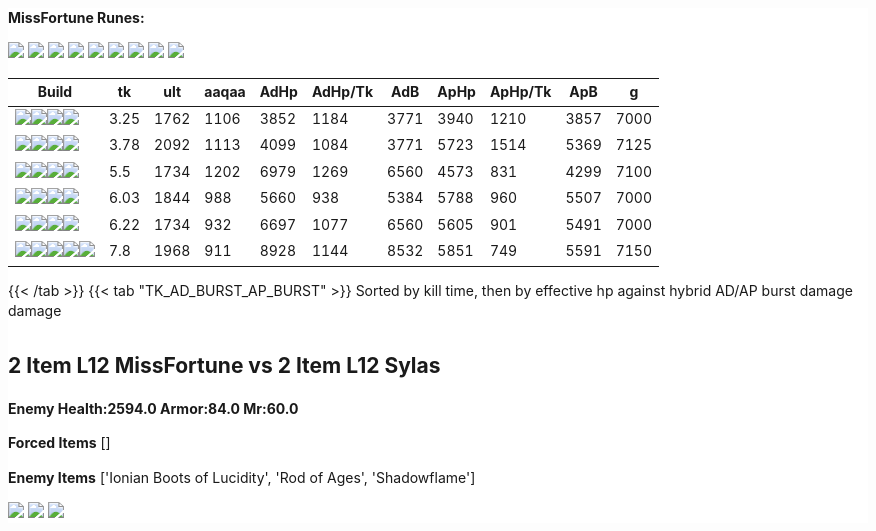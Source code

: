 

**MissFortune Runes:**


![](/Styles/Precision/PressTheAttack/PressTheAttack.png)
![](/Styles/Precision/Overheal.png)
![](/Styles/Precision/LegendBloodline/LegendBloodline.png)
![](/Styles/Precision/CutDown/CutDown.png)
![](/Styles/Sorcery/AbsoluteFocus/AbsoluteFocus.png)
![](/Styles/Sorcery/GatheringStorm/GatheringStorm.png)
![](/StatMods/StatModsAdaptiveForceIcon.png)
![](/StatMods/StatModsAdaptiveForceIcon.png)
![](/StatMods/StatModsArmorIcon.png)





 Build |tk|ult|aaqaa|AdHp|AdHp/Tk|AdB|ApHp|ApHp/Tk|ApB|g
-|-|-|-|-|-|-|-|-|-|-
![](/item/6672.png)![](/item/3091.png)![](/item/1055.png)![](/item/1036.png)|3.25|1762|1106|3852|1184|3771|3940|1210|3857|7000
![](/item/6672.png)![](/item/3156.png)![](/item/1055.png)![](/item/1037.png)|3.78|2092|1113|4099|1084|3771|5723|1514|5369|7125
![](/item/3153.png)![](/item/3026.png)![](/item/1055.png)![](/item/1036.png)|5.5|1734|1202|6979|1269|6560|4573|831|4299|7100
![](/item/6673.png)![](/item/3091.png)![](/item/1055.png)![](/item/1036.png)|6.03|1844|988|5660|938|5384|5788|960|5507|7000
![](/item/3026.png)![](/item/3091.png)![](/item/1055.png)![](/item/1036.png)|6.22|1734|932|6697|1077|6560|5605|901|5491|7000
![](/item/6673.png)![](/item/3026.png)![](/item/1055.png)![](/item/1036.png)![](/item/1036.png)|7.8|1968|911|8928|1144|8532|5851|749|5591|7150
{{< /tab >}}
{{< tab "TK_AD_BURST_AP_BURST" >}}
Sorted by kill time, then by effective hp against hybrid AD/AP burst damage damage
## 2 Item L12 MissFortune vs 2 Item L12 Sylas

**Enemy Health:2594.0 Armor:84.0 Mr:60.0**


**Forced Items** []








**Enemy Items** ['Ionian Boots of Lucidity', 'Rod of Ages', 'Shadowflame']





![](/item/3158.png)
![](/item/6657.png)
![](/item/4645.png)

........

### Your instructions:
Count the lines above holding "Enemy". Give only the number.

### Written response:
2